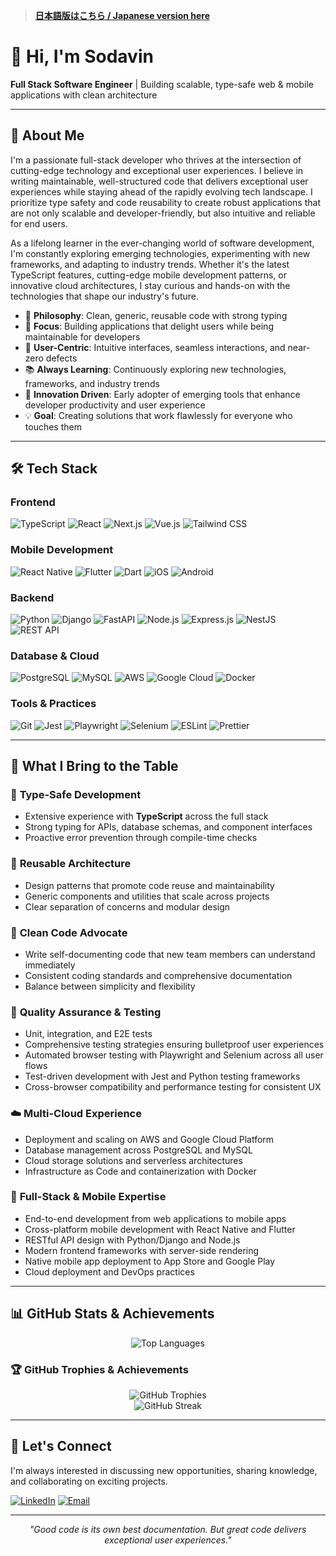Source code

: > **[日本語版はこちら / Japanese version here](README.ja.md)**

# 👋 Hi, I'm Sodavin

**Full Stack Software Engineer** | Building scalable, type-safe web & mobile applications with clean architecture

---

## 🚀 About Me

I'm a passionate full-stack developer who thrives at the intersection of cutting-edge technology and exceptional user experiences. I believe in writing maintainable, well-structured code that delivers exceptional user experiences while staying ahead of the rapidly evolving tech landscape. I prioritize type safety and code reusability to create robust applications that are not only scalable and developer-friendly, but also intuitive and reliable for end users.

As a lifelong learner in the ever-changing world of software development, I'm constantly exploring emerging technologies, experimenting with new frameworks, and adapting to industry trends. Whether it's the latest TypeScript features, cutting-edge mobile development patterns, or innovative cloud architectures, I stay curious and hands-on with the technologies that shape our industry's future.

- 🔧 **Philosophy**: Clean, generic, reusable code with strong typing
- 🎯 **Focus**: Building applications that delight users while being maintainable for developers
- 🎨 **User-Centric**: Intuitive interfaces, seamless interactions, and near-zero defects
- 📚 **Always Learning**: Continuously exploring new technologies, frameworks, and industry trends
- 🚀 **Innovation Driven**: Early adopter of emerging tools that enhance developer productivity and user experience
- 💡 **Goal**: Creating solutions that work flawlessly for everyone who touches them

---

## 🛠️ Tech Stack

### Frontend

![TypeScript](https://img.shields.io/badge/TypeScript-007ACC?style=for-the-badge&logo=typescript&logoColor=white)
![React](https://img.shields.io/badge/React-20232A?style=for-the-badge&logo=react&logoColor=61DAFB)
![Next.js](https://img.shields.io/badge/Next.js-000000?style=for-the-badge&logo=nextdotjs&logoColor=white)
![Vue.js](https://img.shields.io/badge/Vue.js-35495E?style=for-the-badge&logo=vuedotjs&logoColor=4FC08D)
![Tailwind CSS](https://img.shields.io/badge/Tailwind_CSS-38B2AC?style=for-the-badge&logo=tailwind-css&logoColor=white)

### Mobile Development

![React Native](https://img.shields.io/badge/React_Native-20232A?style=for-the-badge&logo=react&logoColor=61DAFB)
![Flutter](https://img.shields.io/badge/Flutter-02569B?style=for-the-badge&logo=flutter&logoColor=white)
![Dart](https://img.shields.io/badge/Dart-0175C2?style=for-the-badge&logo=dart&logoColor=white)
![iOS](https://img.shields.io/badge/iOS-000000?style=for-the-badge&logo=ios&logoColor=white)
![Android](https://img.shields.io/badge/Android-3DDC84?style=for-the-badge&logo=android&logoColor=white)

### Backend

![Python](https://img.shields.io/badge/Python-3776AB?style=for-the-badge&logo=python&logoColor=white)
![Django](https://img.shields.io/badge/Django-092E20?style=for-the-badge&logo=django&logoColor=white)
![FastAPI](https://img.shields.io/badge/FastAPI-005571?style=for-the-badge&logo=fastapi&logoColor=white)
![Node.js](https://img.shields.io/badge/Node.js-43853D?style=for-the-badge&logo=node.js&logoColor=white)
![Express.js](https://img.shields.io/badge/Express.js-404D59?style=for-the-badge&logo=express&logoColor=white)
![NestJS](https://img.shields.io/badge/NestJS-E0234E?style=for-the-badge&logo=nestjs&logoColor=white)
![REST API](https://img.shields.io/badge/REST-02569B?style=for-the-badge&logo=rest&logoColor=white)

### Database & Cloud

![PostgreSQL](https://img.shields.io/badge/PostgreSQL-316192?style=for-the-badge&logo=postgresql&logoColor=white)
![MySQL](https://img.shields.io/badge/MySQL-005C84?style=for-the-badge&logo=mysql&logoColor=white)
![AWS](https://img.shields.io/badge/AWS-232F3E?style=for-the-badge&logo=amazon-aws&logoColor=white)
![Google Cloud](https://img.shields.io/badge/Google_Cloud-4285F4?style=for-the-badge&logo=google-cloud&logoColor=white)
![Docker](https://img.shields.io/badge/Docker-2496ED?style=for-the-badge&logo=docker&logoColor=white)

### Tools & Practices

![Git](https://img.shields.io/badge/Git-F05032?style=for-the-badge&logo=git&logoColor=white)
![Jest](https://img.shields.io/badge/Jest-C21325?style=for-the-badge&logo=jest&logoColor=white)
![Playwright](https://img.shields.io/badge/Playwright-2EAD33?style=for-the-badge&logo=playwright&logoColor=white)
![Selenium](https://img.shields.io/badge/Selenium-43B02A?style=for-the-badge&logo=selenium&logoColor=white)
![ESLint](https://img.shields.io/badge/ESLint-4B32C3?style=for-the-badge&logo=eslint&logoColor=white)
![Prettier](https://img.shields.io/badge/Prettier-F7B93E?style=for-the-badge&logo=prettier&logoColor=black)

---

## 💼 What I Bring to the Table

### 🎯 **Type-Safe Development**

- Extensive experience with **TypeScript** across the full stack
- Strong typing for APIs, database schemas, and component interfaces
- Proactive error prevention through compile-time checks

### 🔄 **Reusable Architecture**

- Design patterns that promote code reuse and maintainability
- Generic components and utilities that scale across projects
- Clear separation of concerns and modular design

### 📖 **Clean Code Advocate**

- Write self-documenting code that new team members can understand immediately
- Consistent coding standards and comprehensive documentation
- Balance between simplicity and flexibility

### 🧪 **Quality Assurance & Testing**

- Unit, integration, and E2E tests
- Comprehensive testing strategies ensuring bulletproof user experiences
- Automated browser testing with Playwright and Selenium across all user flows
- Test-driven development with Jest and Python testing frameworks
- Cross-browser compatibility and performance testing for consistent UX

### ☁️ **Multi-Cloud Experience**

- Deployment and scaling on AWS and Google Cloud Platform
- Database management across PostgreSQL and MySQL
- Cloud storage solutions and serverless architectures
- Infrastructure as Code and containerization with Docker

### 🚀 **Full-Stack & Mobile Expertise**

- End-to-end development from web applications to mobile apps
- Cross-platform mobile development with React Native and Flutter
- RESTful API design with Python/Django and Node.js
- Modern frontend frameworks with server-side rendering
- Native mobile app deployment to App Store and Google Play
- Cloud deployment and DevOps practices

---

## 📊 GitHub Stats & Achievements

<div align="center">
  <img src="https://github-readme-stats.vercel.app/api/top-langs/?username=sodavinchheng&layout=compact&theme=dark&hide_border=true&bg_color=0d1117" alt="Top Languages" />
</div>

### 🏆 GitHub Trophies & Achievements

<div align="center">
  <img src="https://github-profile-trophy.vercel.app/?username=sodavinchheng&theme=darkhub&no-frame=true&no-bg=true&column=4&margin-w=15&margin-h=15&title=Commits,Repositories,PullRequest,Issues,Organizations" alt="GitHub Trophies" />
</div>

<div align="center">
  <img src="https://github-readme-streak-stats.herokuapp.com?user=sodavinchheng&theme=dark&hide_border=true&background=0d1117&exclude_days=Sun%2CSat" alt="GitHub Streak" />
</div>

---

## 🤝 Let's Connect

I'm always interested in discussing new opportunities, sharing knowledge, and collaborating on exciting projects.

[![LinkedIn](https://img.shields.io/badge/LinkedIn-0077B5?style=for-the-badge&logo=linkedin&logoColor=white)](https://linkedin.com/in/sodavin-chheng)
[![Email](https://img.shields.io/badge/Email-D14836?style=for-the-badge&logo=gmail&logoColor=white)](mailto:sodavinchheng4679@gmail.com)

---

<div align="center">
  <i>"Good code is its own best documentation. But great code delivers exceptional user experiences."</i>
</div>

**********

The lines to return are those in the material above that hold "TypeScript".

*Task response*.
As a lifelong learner in the ever-changing world of software development, I'm constantly exploring emerging technologies, experimenting with new frameworks, and adapting to industry trends. Whether it's the latest TypeScript features, cutting-edge mobile development patterns, or innovative cloud architectures, I stay curious and hands-on with the technologies that shape our industry's future.
![TypeScript](https://img.shields.io/badge/TypeScript-007ACC?style=for-the-badge&logo=typescript&logoColor=white)
- Extensive experience with **TypeScript** across the full stack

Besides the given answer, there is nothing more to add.